Synopses & Reviews
Early in the twentieth century, Leslie Spier and Erna Gunther, graduate students trained by anthropologist Franz Boas, hiked to the bottom of the Grand Canyon to learn about Havasupai culture. In the process, they asked two Havasupai leaders and elders for every story they could remember. These were translated by native speakers and transcribed by Spier and, later, Gunther. Yet for unknown reasons Spier never published the whole collection of forty-eight stories, one of the earliest, most complete translations of an entire Native American oral tradition. Passed from Spier to anthropologist and Havasupai scholar Dr. Robert C. Euler, the stories, published here for the first time in book form with the permission of the Havasupai Tribal Council, are a cultural library and a cultural treasure that reflect an ancient Yuman-language mythological tradition. Publication restores them to the People (Pai/Pa/Pah) from whom they arose.
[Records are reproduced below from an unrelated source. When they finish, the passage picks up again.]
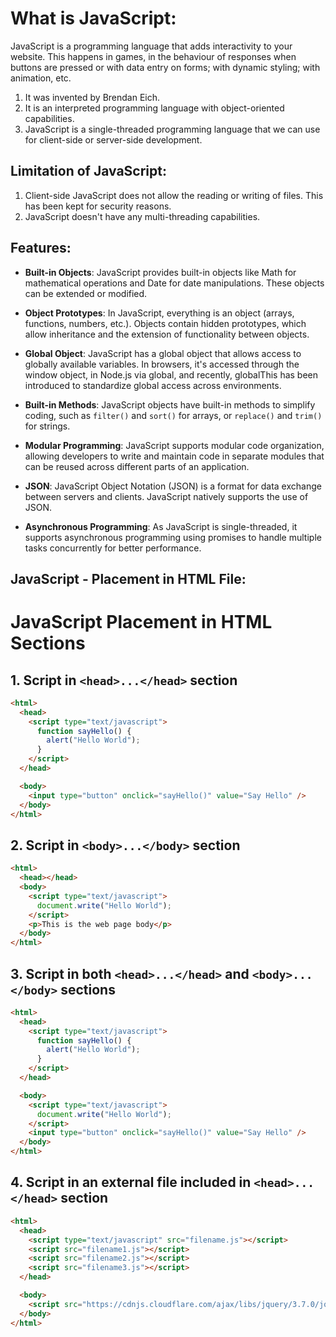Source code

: # What is JavaScript:

JavaScript is a programming language that adds interactivity to your website. This happens in games, in the behaviour of responses when buttons are pressed or with data entry on forms; with dynamic styling; with animation, etc.

1. It was invented by Brendan Eich.
2. It is an interpreted programming language with object-oriented capabilities.
3. JavaScript is a single-threaded programming language that we can use for client-side or server-side development.

## Limitation of JavaScript:

1. Client-side JavaScript does not allow the reading or writing of files. This has been kept for security reasons.
2. JavaScript doesn't have any multi-threading capabilities.

## Features:

- **Built-in Objects**: JavaScript provides built-in objects like Math for mathematical operations and Date for date manipulations. These objects can be extended or modified.

- **Object Prototypes**: In JavaScript, everything is an object (arrays, functions, numbers, etc.). Objects contain hidden prototypes, which allow inheritance and the extension of functionality between objects.

- **Global Object**: JavaScript has a global object that allows access to globally available variables. In browsers, it's accessed through the window object, in Node.js via global, and recently, globalThis has been introduced to standardize global access across environments.

- **Built-in Methods**: JavaScript objects have built-in methods to simplify coding, such as `filter()` and `sort()` for arrays, or `replace()` and `trim()` for strings.

- **Modular Programming**: JavaScript supports modular code organization, allowing developers to write and maintain code in separate modules that can be reused across different parts of an application.

- **JSON**: JavaScript Object Notation (JSON) is a format for data exchange between servers and clients. JavaScript natively supports the use of JSON.

- **Asynchronous Programming**: As JavaScript is single-threaded, it supports asynchronous programming using promises to handle multiple tasks concurrently for better performance.

## JavaScript - Placement in HTML File:

# JavaScript Placement in HTML Sections

## 1. Script in `<head>...</head>` section

```html
<html>
  <head>
    <script type="text/javascript">
      function sayHello() {
        alert("Hello World");
      }
    </script>
  </head>

  <body>
    <input type="button" onclick="sayHello()" value="Say Hello" />
  </body>
</html>
```

## 2. Script in `<body>...</body>` section

```html
<html>
  <head></head>
  <body>
    <script type="text/javascript">
      document.write("Hello World");
    </script>
    <p>This is the web page body</p>
  </body>
</html>
```

## 3. Script in both `<head>...</head>` and `<body>...</body>` sections

```html
<html>
  <head>
    <script type="text/javascript">
      function sayHello() {
        alert("Hello World");
      }
    </script>
  </head>

  <body>
    <script type="text/javascript">
      document.write("Hello World");
    </script>
    <input type="button" onclick="sayHello()" value="Say Hello" />
  </body>
</html>
```

## 4. Script in an external file included in `<head>...</head>` section

```html
<html>
  <head>
    <script type="text/javascript" src="filename.js"></script>
    <script src="filename1.js"></script>
    <script src="filename2.js"></script>
    <script src="filename3.js"></script>
  </head>

  <body>
    <script src="https://cdnjs.cloudflare.com/ajax/libs/jquery/3.7.0/jquery.min.js"></script>
  </body>
</html>
```
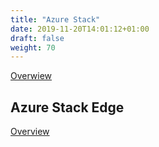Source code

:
 ```yaml
---
title: "Azure Stack"
date: 2019-11-20T14:01:12+01:00
draft: false
weight: 70
---
```


[Overwiew](https://azure.microsoft.com/en-us/overview/azure-stack/)

## Azure Stack Edge

[Overview](https://azure.microsoft.com/en-us/services/databox/edge/)
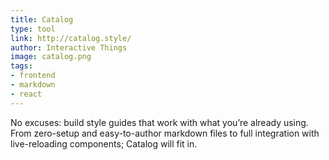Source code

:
 ```yaml
---
title: Catalog
type: tool
link: http://catalog.style/
author: Interactive Things
image: catalog.png
tags:
- frontend
- markdown
- react
---
```


No excuses: build style guides that work with what you’re already using. From zero-setup and easy-to-author markdown files to full integration with live-reloading components; Catalog will fit in.
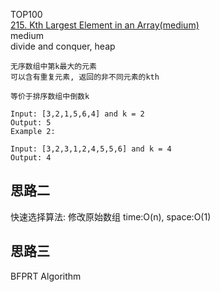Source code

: TOP100  
[215. Kth Largest Element in an Array(medium)](https://leetcode.com/problems/kth-largest-element-in-an-array/description/)  
medium  
divide and conquer, heap  

```
无序数组中第k最大的元素
可以含有重复元素, 返回的非不同元素的kth

等价于排序数组中倒数k

Input: [3,2,1,5,6,4] and k = 2
Output: 5
Example 2:

Input: [3,2,3,1,2,4,5,5,6] and k = 4
Output: 4
```



## 思路二
快速选择算法: 修改原始数组
time:O(n), space:O(1)


## 思路三
BFPRT Algorithm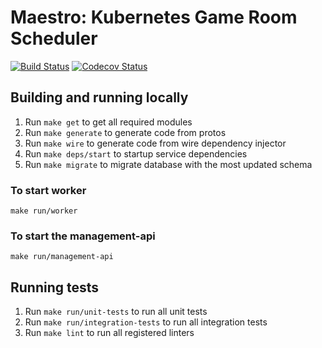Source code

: Maestro: Kubernetes Game Room Scheduler
=======================================
[![Build Status](https://github.com/topfreegames/maestro/actions/workflows/test.yaml/badge.svg?branch=next)](https://github.com/topfreegames/maestro/actions/workflows/test.yaml)
[![Codecov Status](https://codecov.io/gh/topfreegames/maestro/branch/next/graph/badge.svg?token=KCN2SZDRJF)](https://codecov.io/gh/topfreegames/maestro)

## Building and running locally

1. Run `make get` to get all required modules
2. Run `make generate` to generate code from protos
2. Run `make wire` to generate code from wire dependency injector
3. Run `make deps/start` to startup service dependencies
4. Run `make migrate` to migrate database with the most updated schema

### To start worker
```
make run/worker
```

### To start the management-api
```
make run/management-api
```

## Running tests

1. Run `make run/unit-tests` to run all unit tests
2. Run `make run/integration-tests` to run all integration tests
3. Run `make lint` to run all registered linters
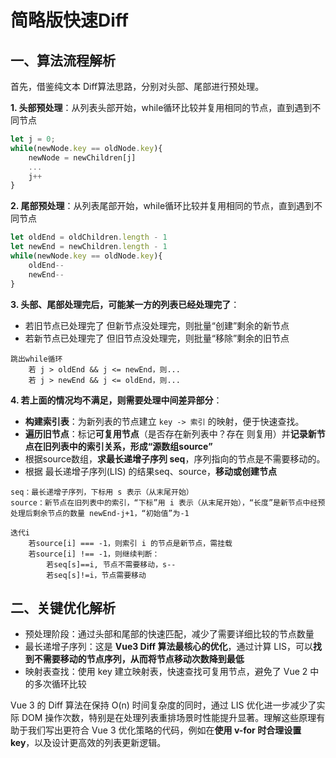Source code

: # 简略版快速Diff

## 一、算法流程解析
首先，借鉴纯文本 Diff算法思路，分别对头部、尾部进行预处理。

**1. 头部预处理**：从列表头部开始，while循环比较并复用相同的节点，直到遇到不同节点  
```js
let j = 0;  
while(newNode.key == oldNode.key){
    newNode = newChildren[j]
    ...
    j++
}
```

**2. 尾部预处理**：从列表尾部开始，while循环比较并复用相同的节点，直到遇到不同节点
```js
let oldEnd = oldChildren.length - 1   
let newEnd = newChildren.length - 1
while(newNode.key == oldNode.key){
    oldEnd--
    newEnd--
}
```
**3. 头部、尾部处理完后，可能某一方的列表已经处理完了**：
* 若旧节点已处理完了 但新节点没处理完，则批量“创建”剩余的新节点
* 若新节点已处理完了 但旧节点没处理完，则批量“移除”剩余的旧节点
```
跳出while循环
    若 j > oldEnd && j <= newEnd，则...
    若 j > newEnd && j <= oldEnd，则...
```

**4. 若上面的情况均不满足，则需要处理中间差异部分**：
* **构建索引表**：为新列表的节点建立 `key -> 索引` 的映射，便于快速查找。
* **遍历旧节点**：标记**可复用节点**（是否存在新列表中？存在 则复用）并**记录新节点在旧列表中的索引关系，形成“源数组source”**
* 根据source数组，**求最长递增子序列 seq**，序列指向的节点是不需要移动的。
* 根据 最长递增子序列(LIS) 的结果seq、source，**移动或创建节点**
```
seq：最长递增子序列，下标用 s 表示（从末尾开始）
source：新节点在旧列表中的索引，“下标”用 i 表示（从末尾开始），“长度”是新节点中经预处理后剩余节点的数量 newEnd-j+1，“初始值”为-1

迭代i
    若source[i] === -1，则索引 i 的节点是新节点，需挂载
    若source[i] !== -1，则继续判断：
        若seq[s]==i, 节点不需要移动，s--
        若seq[s]!=i，节点需要移动
```

## 二、关键优化解析
* 预处理阶段：通过头部和尾部的快速匹配，减少了需要详细比较的节点数量
* 最长递增子序列：这是 **Vue3 Diff 算法最核心的优化**，通过计算 LIS，可以**找到不需要移动的节点序列，从而将节点移动次数降到最低**
* 映射表查找：使用 key 建立映射表，快速查找可复用节点，避免了 Vue 2 中的多次循环比较

Vue 3 的 Diff 算法在保持 O(n) 时间复杂度的同时，通过 LIS 优化进一步减少了实际 DOM 操作次数，特别是在处理列表重排场景时性能提升显著。理解这些原理有助于我们写出更符合 Vue 3 优化策略的代码，例如在**使用 v-for 时合理设置 key**，以及设计更高效的列表更新逻辑。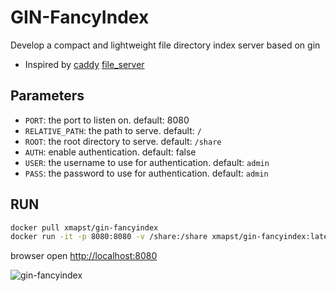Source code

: # GIN-FancyIndex

Develop a compact and lightweight file directory index server based on gin
+ Inspired by [caddy](https://caddyserver.com/) [file_server](https://caddyserver.com/docs/caddyfile/directives/file_server)

## Parameters
+ `PORT`: the port to listen on. default: 8080
+ `RELATIVE_PATH`: the path to serve. default: `/`
+ `ROOT`: the root directory to serve. default: `/share`
+ `AUTH`: enable authentication. default: false
+ `USER`: the username to use for authentication. default: `admin`
+ `PASS`: the password to use for authentication. default: `admin`


## RUN

```bash
docker pull xmapst/gin-fancyindex
docker run -it -p 8080:8080 -v /share:/share xmapst/gin-fancyindex:latest
```

browser open [http://localhost:8080](http://localhost:8080)

![gin-fancyindex](https://raw.githubusercontent.com/xmapst/gin-fancyindex/main/gin-fancyindex.jpg)
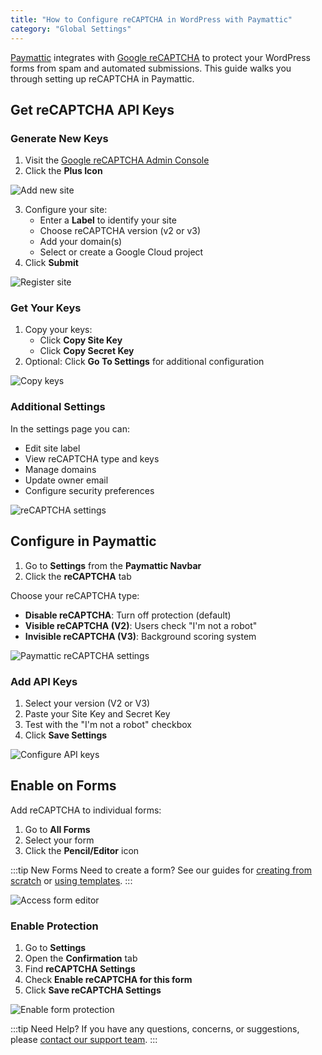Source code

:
 ```yaml
---
title: "How to Configure reCAPTCHA in WordPress with Paymattic"
category: "Global Settings"
---
```


[Paymattic](https://paymattic.com/) integrates with [Google reCAPTCHA](https://paymattic.com/configure-google-recaptcha-for-your-website-security/#what-is-google-recaptcha) to protect your WordPress forms from spam and automated submissions. This guide walks you through setting up reCAPTCHA in Paymattic.

## Get reCAPTCHA API Keys

### Generate New Keys

1. Visit the [Google reCAPTCHA Admin Console](https://www.google.com/recaptcha/admin/)
2. Click the **Plus Icon**

![Add new site](/images/global-settings/how-to-configure-recaptcha-in-wordpress-with-paymattic/Plus-Icon-from-Google-reCAPTCHA-Site.png)

3. Configure your site:
   - Enter a **Label** to identify your site
   - Choose reCAPTCHA version (v2 or v3)
   - Add your domain(s)
   - Select or create a Google Cloud project
4. Click **Submit**

![Register site](/images/global-settings/how-to-configure-recaptcha-in-wordpress-with-paymattic/Register-a-new-site-page-for-reCAPTCHA-1-1.webp)

### Get Your Keys

1. Copy your keys:
   - Click **Copy Site Key**
   - Click **Copy Secret Key**
2. Optional: Click **Go To Settings** for additional configuration

![Copy keys](/images/global-settings/how-to-configure-recaptcha-in-wordpress-with-paymattic/Copy-Site-Secret-keys-scaled.webp)

### Additional Settings

In the settings page you can:
- Edit site label
- View reCAPTCHA type and keys
- Manage domains
- Update owner email
- Configure security preferences

![reCAPTCHA settings](/images/global-settings/how-to-configure-recaptcha-in-wordpress-with-paymattic/Google-reCAPTCHA-Settings-1-1.webp)

## Configure in Paymattic

1. Go to **Settings** from the **Paymattic Navbar**
2. Click the **reCAPTCHA** tab

Choose your reCAPTCHA type:
- **Disable reCAPTCHA**: Turn off protection (default)
- **Visible reCAPTCHA (V2)**: Users check "I'm not a robot"
- **Invisible reCAPTCHA (V3)**: Background scoring system

![Paymattic reCAPTCHA settings](/images/global-settings/how-to-configure-recaptcha-in-wordpress-with-paymattic/reCAPTCHA-Settings-page-scaled.webp)

### Add API Keys

1. Select your version (V2 or V3)
2. Paste your Site Key and Secret Key
3. Test with the "I'm not a robot" checkbox
4. Click **Save Settings**

![Configure API keys](/images/global-settings/how-to-configure-recaptcha-in-wordpress-with-paymattic/Paste-the-API-keys-into-V3-site-key-and-secret-key-fields.webp)

## Enable on Forms

Add reCAPTCHA to individual forms:

1. Go to **All Forms**
2. Select your form
3. Click the **Pencil/Editor** icon

:::tip New Forms
Need to create a form? See our guides for [creating from scratch](/how-to-create-a-form-from-scratch-with-paymattic) or [using templates](/simple-form-templates).
:::

![Access form editor](/images/global-settings/how-to-configure-recaptcha-in-wordpress-with-paymattic/Open-desired-form-to-integrate-recptcha-scaled.webp)

### Enable Protection

1. Go to **Settings**
2. Open the **Confirmation** tab
3. Find **reCAPTCHA Settings**
4. Check **Enable reCAPTCHA for this form**
5. Click **Save reCAPTCHA Settings**

![Enable form protection](/images/global-settings/how-to-configure-recaptcha-in-wordpress-with-paymattic/Enable-reCAPTCHA-for-this-form-option-1-scaled.webp)

:::tip Need Help?
If you have any questions, concerns, or suggestions, please [contact our support team](https://wpmanageninja.com/support-tickets/).
:::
In addition to the forty-eight stories, the volume includes essays on the cultural prehistory of the Grand Canyon and the cultural life of the Havasupai, as well as an overview of Havasupai history, leadership, and language, and an introduction to scientific thought on sacred story and mythology.
Synopsis
The Havasupai Indians have called the Grand Canyon home for nearly 800 years. This is a book about early Havasupai Indian myths and stories. In 1918-1921 anthropologists Leslie Spier and Erna Gunther hiked to the bottom of the Grand Canyon to learn about, and record, then-living Havasupai culture. In the process they asked two Havasupai leaders and elders for every story they could remember. These 48 stores were translated by native speaker, but for unknown reasons were never published. Spier passed the manuscript on to Havasupai scholar Dr. Robert Euler, who entrusted the stories to his friend and colleague Frank Tikalsky. Tilkalskys manuscript includes the Havasupai myths as Spier and Gunther recorded them almost a century ago.
Synopsis
This collection of forty-eight stories is one of the earliest, most complete translations of an entire Native American oral tradition.
About the Author
Frank D. Tikalsky, Ed.D., is a clinical psychologist. He lives in Bayfield, Colorado. Catherine A. Euler, Ph.D., is a historian currently teaching at the University of Arizona. John Nagel, M.D., is a psychiatrist in Fort Collins, Colorado.